Traditional version of Ha Lachma Anya
It was clearly written for Jews who were living in the Diaspora. For them, “here” meant — and means — wherever one lives in the world outside of the land of Israel. In the future, “next year” we are told, the Jewish people will return to live in their own land, the land of Israel. In the meantime, “now”, i.e. in the present, we are still “slaves”, that is, not completely free. Only when we will live as a sovereign people in our own land will be really be free, according to this traditional reading. This passage reveals how much the mindfulness of the journey to the land of Israel, which ought to be a land of freedom, is central to the Exodus narrative and the history of the Jewish people.
But are Jews in the Diaspora really “slaves” anymore? And, are Jews in Israel really as free as we would like to be?

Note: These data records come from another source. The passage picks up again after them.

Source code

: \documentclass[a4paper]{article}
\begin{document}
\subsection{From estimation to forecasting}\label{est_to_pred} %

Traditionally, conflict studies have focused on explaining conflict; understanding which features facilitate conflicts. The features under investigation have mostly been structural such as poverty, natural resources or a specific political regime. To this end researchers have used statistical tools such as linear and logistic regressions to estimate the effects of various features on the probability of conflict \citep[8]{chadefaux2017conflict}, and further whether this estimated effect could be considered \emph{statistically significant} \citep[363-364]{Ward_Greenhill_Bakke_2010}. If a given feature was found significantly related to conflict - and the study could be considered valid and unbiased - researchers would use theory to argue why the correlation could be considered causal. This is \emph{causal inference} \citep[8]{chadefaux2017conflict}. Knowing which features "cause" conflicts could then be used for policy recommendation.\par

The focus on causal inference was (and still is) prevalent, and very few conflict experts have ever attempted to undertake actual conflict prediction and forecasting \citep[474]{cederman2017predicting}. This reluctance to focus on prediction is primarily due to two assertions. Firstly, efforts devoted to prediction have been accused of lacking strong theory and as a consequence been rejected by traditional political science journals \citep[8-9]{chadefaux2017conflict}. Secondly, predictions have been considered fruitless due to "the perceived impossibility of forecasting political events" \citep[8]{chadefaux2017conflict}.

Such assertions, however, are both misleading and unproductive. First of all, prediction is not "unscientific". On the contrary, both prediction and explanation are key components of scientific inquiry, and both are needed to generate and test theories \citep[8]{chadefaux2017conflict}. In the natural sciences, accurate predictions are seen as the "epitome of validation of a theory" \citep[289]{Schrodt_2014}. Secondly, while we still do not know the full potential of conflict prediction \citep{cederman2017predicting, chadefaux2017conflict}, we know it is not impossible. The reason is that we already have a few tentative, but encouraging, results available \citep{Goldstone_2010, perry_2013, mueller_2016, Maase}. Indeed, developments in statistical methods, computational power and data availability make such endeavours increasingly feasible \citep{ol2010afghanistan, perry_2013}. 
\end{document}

One of my favorite haggadot — the Pesach Hagaddah of the Kibbutz Ha-artzi/Hashomer Hatzair Movement from the early 1970s — offers us a revised and updated version of this traditional text:

This is the bread of affliction which our ancestors ate in the land of Egypt. All who are hungry—let them come and partake. All who are in need, let them come and celebrate the Passover. This year, only we are the redeemed of Israel. Next year, it shall be all the people of Israel. This year we are slaves, next year, we shall be free men” (Kibbutz version of Ha Lachmah Anya, 1970).

What is the major change suggested by this reading? On the one hand, it suggests that only those who live in Israel now are “redeemed”, which was a reflection of the “negation of the Diaspora” that was inherent in earlier Zionist ideology (which has mostly disappeared over the years). On the other hand, this passage reminds us that even though we are currently (“this year”) living in the land of Israel, we are still slaves this year! Only “next year”—in the future—as we continue the ongoing journey from physical and psychological “slavery”—will we experience the liberation that comes with freedom.

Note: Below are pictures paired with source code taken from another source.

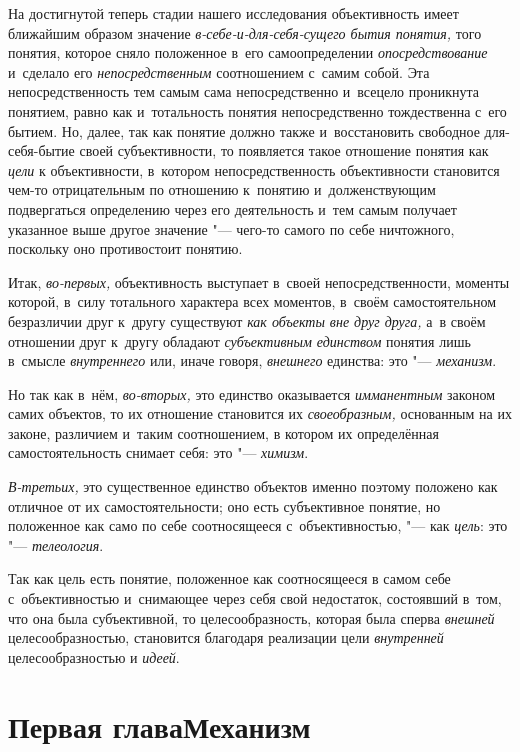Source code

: На достигнутой теперь стадии нашего исследования объективность
имеет ближайшим образом значение {\em в-себе-и-для-себя-сущего бытия
понятия,} того понятия, которое сняло положенное в~его
самоопределении {\em опосредствование} и~сделало его {\em непосредственным}
соотношением с~самим собой. Эта непосредственность тем самым
сама непосредственно и~всецело проникнута понятием, равно как и~тотальность
понятия непосредственно тождественна с~его бытием. Но, далее, так как
понятие должно также и~восстановить свободное для-себя-бытие своей
субъективности, то появляется такое отношение понятия как {\em цели} к
объективности, в~котором непосредственность объективности становится чем-то
отрицательным по отношению к~понятию и~долженствующим подвергаться
определению через его деятельность и~тем самым получает указанное выше
другое значение "--- чего-то самого по себе ничтожного,
поскольку оно противостоит понятию.

Итак, {\em во-первых,} объективность выступает в~своей непосредственности,
моменты которой, в~силу тотального характера всех моментов, в~своём
самостоятельном безразличии друг к~другу существуют {\em как объекты вне друг
друга,} а~в своём отношении друг к~другу обладают {\em субъективным единством}
понятия лишь в~смысле {\em внутреннего} или, иначе говоря, {\em внешнего}
единства: это "--- {\em механизм}.

Но так как в~нём, {\em во-вторых,} это единство оказывается {\em имманентным}
законом самих объектов, то их отношение становится их {\em своеобразным,}
основанным на их законе, различием и~таким соотношением, в
котором их определённая самостоятельность снимает себя: это "--- {\em химизм}.

{\em В-третьих,} это
существенное единство объектов именно поэтому положено как отличное от их
самостоятельности; оно есть субъективное понятие, но положенное как само по
себе соотносящееся с~объективностью, "--- как
{\em цель}: это "--- {\em телеология}.

Так как цель есть понятие, положенное как соотносящееся в
самом себе с~объективностью и~снимающее через себя свой недостаток,
состоявший в~том, что она была субъективной, то целесообразность, которая
была сперва {\em внешней} целесообразностью, становится благодаря реализации
цели {\em внутренней} целесообразностью и {\em идеей}.

\chapter[Первая глава Механизм]{Первая глава\newline Механизм}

This year, in Israel, we are still enslaved to old conceptions and some very immoral and inexplicable policies. The most blatant recent ant-freedom policy is that recent decision of the government of Israel to deport thousands of refugees from Eritrea and Sudan who are seeking to fulfill their own exodus from slavery to freedom. Fortunately, thousands of Jews in Israel (and abroad) are objecting to this policy on moral and pragmatic grounds. Also, many in Israel are still enslaved to the notion that we can rule over another people—the Palestinian people– forever and deny them their freedom on a permanent basis. This is untenable and cannot be allowed to continue.  As we re-tell the exodus narrative on Passover, we are mindful that “In every generation, we must see ourselves as if we too were part of the Exodus from Egypt.” This is one of the central teachings of the Hagaddah.

Millions of Jews in the contemporary period have left their Egypt’s—countries in which they were denied basic freedoms and the ability to lead free Jewish lives, such as the Arab countries, the Soviet Union and other formerly Communist countries, Ethiopia, and more. But it seems many other Jews—especially many of those who are in power in Israel today, have brought the mentality of “Egypt” with them and have forgotten the message of freedom that is the essence of Passover.

On this Passover, we will remind them that freedom is not just for Jews, but it is a value for all people. As we read in the Ha Lachma Anya: “Let all who are hungry come and eat. Let all who are in need come and celebrate Passover.” All human beings deserve food security, and all human beings should be able to experience the joys –and responsibilities—of freedom.

Wishing all my Jewish friends a Chag Sameach U’m’shachrer*, a Happy and Liberating Holiday!
And to all my Christian friends and readers, a Happy and Fulfilling Easter holiday!
*I learned this new Passover greeting this year from my friend and colleague, Rabbi Gerald Serotta, of Bethesda, Maryland.”